Salem is the type of band who sleeps through their New York Times interview; and then gives answers so waffley and non-committal that I’m convinced they’re too stupid to function as humans let alone musicians. The infamous videos of them performing at the Fader Fort include the band doing what they do best—looking like a mix between nervous, aimless, and totally confused; poking and prodding at their gear like it’s going to bite them; fetching cigarettes in the middle of a song; and somehow making their “breakout star” a white person who can stand in front of a room of people and freestyle an atonal, arrhythmic Southern-rap minstrel show. I have no idea how these talentless fuckups sleep at night EVER, let along through Ben Ratliff’s phone calls. By the way, yes, they got booed by a bunch of people at the Fader Fort only there for free jeans and bragging rights. Good work indie rock. Your tireless persecution complex about not being invited to the cool parties in high school is now making underground music a parade of people too unemployable for the fashion industry!
2. It’s embarrassingly easy to do what they do. Hey, look what I made!
3. They are the living, breathing, American-Apparel-clad definition of white privilege. Because I’m seconds away from throwing my computer through the window, , I’ll let our man Brandon Soderberg do the heavy lifting here:
“The slowed down vocals do not only have the effect of bringing the vocalist’s voice down to stoned crawl, they make the white performer sound black. This, coupled with lyrics that are content-wise, what my grandmother thinks rap’s about (murder, rape, misogyny, repeat) and the problematic, conscious ‘hip-hop’ pronunciations underneath that vocal effect, makes Salem’s music pretty egregious. This is a group of white kids who’ve screwed their vocals down to ‘sound black,’ and then use that screwing-down of vocals to say things they wouldn’t-and couldn’t-say otherwise”

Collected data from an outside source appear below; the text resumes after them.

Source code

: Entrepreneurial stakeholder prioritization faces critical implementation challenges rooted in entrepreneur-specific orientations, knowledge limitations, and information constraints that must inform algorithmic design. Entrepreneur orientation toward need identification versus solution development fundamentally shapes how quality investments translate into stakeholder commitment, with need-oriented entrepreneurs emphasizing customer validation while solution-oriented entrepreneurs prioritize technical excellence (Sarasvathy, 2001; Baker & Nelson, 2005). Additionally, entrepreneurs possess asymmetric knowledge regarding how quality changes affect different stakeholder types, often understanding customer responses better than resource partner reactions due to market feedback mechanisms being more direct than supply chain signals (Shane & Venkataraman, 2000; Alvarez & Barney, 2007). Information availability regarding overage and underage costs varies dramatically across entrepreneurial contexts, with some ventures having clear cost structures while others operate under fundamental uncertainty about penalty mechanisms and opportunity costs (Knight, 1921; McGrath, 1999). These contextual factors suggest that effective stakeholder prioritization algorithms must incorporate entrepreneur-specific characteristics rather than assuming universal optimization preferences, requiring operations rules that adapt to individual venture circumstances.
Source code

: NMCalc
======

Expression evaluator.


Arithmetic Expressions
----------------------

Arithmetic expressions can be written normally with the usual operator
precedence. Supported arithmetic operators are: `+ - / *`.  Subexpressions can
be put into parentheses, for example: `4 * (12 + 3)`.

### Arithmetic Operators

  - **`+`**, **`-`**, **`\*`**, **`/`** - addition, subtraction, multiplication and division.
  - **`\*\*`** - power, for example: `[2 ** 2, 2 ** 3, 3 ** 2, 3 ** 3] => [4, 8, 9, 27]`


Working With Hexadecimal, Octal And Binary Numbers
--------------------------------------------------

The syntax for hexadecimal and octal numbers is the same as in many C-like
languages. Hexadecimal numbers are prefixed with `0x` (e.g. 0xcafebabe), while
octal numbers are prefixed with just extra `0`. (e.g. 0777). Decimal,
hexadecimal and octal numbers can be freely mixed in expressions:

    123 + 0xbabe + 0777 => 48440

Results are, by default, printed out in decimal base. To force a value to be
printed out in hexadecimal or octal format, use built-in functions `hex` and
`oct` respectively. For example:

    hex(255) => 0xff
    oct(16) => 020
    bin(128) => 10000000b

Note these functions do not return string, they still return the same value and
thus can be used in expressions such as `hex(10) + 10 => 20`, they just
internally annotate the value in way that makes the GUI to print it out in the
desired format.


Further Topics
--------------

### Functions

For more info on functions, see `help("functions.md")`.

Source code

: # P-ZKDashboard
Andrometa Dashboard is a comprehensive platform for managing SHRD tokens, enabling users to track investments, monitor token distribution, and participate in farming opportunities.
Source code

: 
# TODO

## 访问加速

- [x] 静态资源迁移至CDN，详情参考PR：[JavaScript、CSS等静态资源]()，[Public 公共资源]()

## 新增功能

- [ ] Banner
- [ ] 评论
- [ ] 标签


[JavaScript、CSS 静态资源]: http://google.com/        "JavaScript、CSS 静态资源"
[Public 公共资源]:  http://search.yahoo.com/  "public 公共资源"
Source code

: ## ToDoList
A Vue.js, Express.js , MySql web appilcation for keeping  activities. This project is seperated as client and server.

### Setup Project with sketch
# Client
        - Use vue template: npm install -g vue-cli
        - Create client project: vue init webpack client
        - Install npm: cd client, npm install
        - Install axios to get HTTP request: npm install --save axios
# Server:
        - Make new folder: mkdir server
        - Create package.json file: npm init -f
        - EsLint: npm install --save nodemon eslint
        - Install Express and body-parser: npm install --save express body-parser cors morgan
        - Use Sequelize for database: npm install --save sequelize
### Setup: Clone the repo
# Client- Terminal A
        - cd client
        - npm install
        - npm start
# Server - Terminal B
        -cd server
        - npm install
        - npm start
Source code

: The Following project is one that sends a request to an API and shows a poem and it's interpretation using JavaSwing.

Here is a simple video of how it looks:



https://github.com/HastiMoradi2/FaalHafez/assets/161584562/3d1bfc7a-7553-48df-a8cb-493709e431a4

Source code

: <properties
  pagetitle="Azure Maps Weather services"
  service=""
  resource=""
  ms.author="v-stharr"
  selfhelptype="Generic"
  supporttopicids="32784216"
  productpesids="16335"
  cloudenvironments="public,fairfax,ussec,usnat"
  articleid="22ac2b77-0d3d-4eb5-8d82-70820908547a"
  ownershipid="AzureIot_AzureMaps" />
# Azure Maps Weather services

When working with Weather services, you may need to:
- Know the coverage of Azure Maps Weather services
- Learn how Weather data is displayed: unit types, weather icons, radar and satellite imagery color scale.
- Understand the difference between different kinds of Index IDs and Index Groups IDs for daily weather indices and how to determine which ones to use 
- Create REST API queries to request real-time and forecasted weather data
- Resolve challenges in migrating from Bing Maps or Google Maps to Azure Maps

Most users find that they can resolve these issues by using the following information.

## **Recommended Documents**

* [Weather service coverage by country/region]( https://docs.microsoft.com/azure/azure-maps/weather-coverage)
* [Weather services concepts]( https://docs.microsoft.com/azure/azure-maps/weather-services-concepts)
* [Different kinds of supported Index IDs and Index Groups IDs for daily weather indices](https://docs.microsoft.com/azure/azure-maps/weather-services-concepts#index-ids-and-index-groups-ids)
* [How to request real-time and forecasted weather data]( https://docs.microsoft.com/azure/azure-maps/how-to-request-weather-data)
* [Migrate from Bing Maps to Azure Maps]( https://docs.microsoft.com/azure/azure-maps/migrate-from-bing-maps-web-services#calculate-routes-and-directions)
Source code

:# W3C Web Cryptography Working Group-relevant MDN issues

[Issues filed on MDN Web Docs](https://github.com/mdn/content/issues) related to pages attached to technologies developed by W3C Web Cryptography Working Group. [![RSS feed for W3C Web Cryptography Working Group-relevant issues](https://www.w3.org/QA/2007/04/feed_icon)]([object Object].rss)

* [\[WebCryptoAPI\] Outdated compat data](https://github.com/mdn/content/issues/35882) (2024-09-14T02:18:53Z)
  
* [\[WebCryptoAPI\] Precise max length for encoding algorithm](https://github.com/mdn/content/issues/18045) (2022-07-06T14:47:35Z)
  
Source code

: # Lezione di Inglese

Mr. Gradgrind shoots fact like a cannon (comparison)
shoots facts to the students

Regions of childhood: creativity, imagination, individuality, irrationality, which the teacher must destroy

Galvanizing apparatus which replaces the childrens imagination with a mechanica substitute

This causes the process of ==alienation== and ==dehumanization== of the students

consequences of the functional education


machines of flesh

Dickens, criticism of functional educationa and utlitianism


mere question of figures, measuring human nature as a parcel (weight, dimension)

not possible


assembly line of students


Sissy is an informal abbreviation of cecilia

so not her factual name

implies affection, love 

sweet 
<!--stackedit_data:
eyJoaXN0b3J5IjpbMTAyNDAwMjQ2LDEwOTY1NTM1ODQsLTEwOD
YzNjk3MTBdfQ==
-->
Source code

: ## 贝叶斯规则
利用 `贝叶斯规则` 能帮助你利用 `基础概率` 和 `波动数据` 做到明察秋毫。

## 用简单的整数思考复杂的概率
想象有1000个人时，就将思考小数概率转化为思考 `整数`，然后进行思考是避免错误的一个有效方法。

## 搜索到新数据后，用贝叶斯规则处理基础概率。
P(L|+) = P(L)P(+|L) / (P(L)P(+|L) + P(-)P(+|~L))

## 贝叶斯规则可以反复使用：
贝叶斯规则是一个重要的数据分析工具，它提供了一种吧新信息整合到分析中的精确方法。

In the case of “Trapdoor” it’s some dude who looks like he’s trying to sneak in the back door of P.S.1 talking about how “I seen a bitch run but I doubt she know why.” What romantics! Anyway, I had a friend speed up this song. Finally, this dude once again sounds like the try-hard dorkus malorkus whiteboy he really is. You can hear that here.
4. They are a unique combination of many genres, all executed poorly. Rap! – I mean, its hilarious that rock critics are doing backflips for Salem when actual rappers are making transcendent, suffocating ooze (see Waka Flocka Flame, DJ Paul, Juicy J, Nappy Roots, 8Ball & MJG). But of course getting a rock critic to listen to anything that one of the big three publicists doesn’t hand them on a silver platter is like herding cats. Really sad, lonely, basement-dwelling cats. There’s rapping in cereal commercials better than “Trapdoor” and at least Barney Rubble doesn’t pitch down his voice to sound like a hipster-junkie version of Bun B.
Shoegaze! – All their drones are as hilariously simple and monochromatic as letting your cat nap on your Casio. Anyone who gets lost in their sonic world would probably get lost in a Pizza Hut.
Noise! – True noise artists use hacky car crash sounds from sound effects records. Good job, geniuses!
5. There’s like a million great bands you should probably be listening to instead. Sorry to get all “positive” for a second here. My 79-minute anti-Salem mixtape hasn’t been taken down yet, which I can only assume is a tacit endorsement from a music industry who also quietly believes this band blows balls. Go download it and never think of this band again—which I assume won’t be the hardest thing come 2011.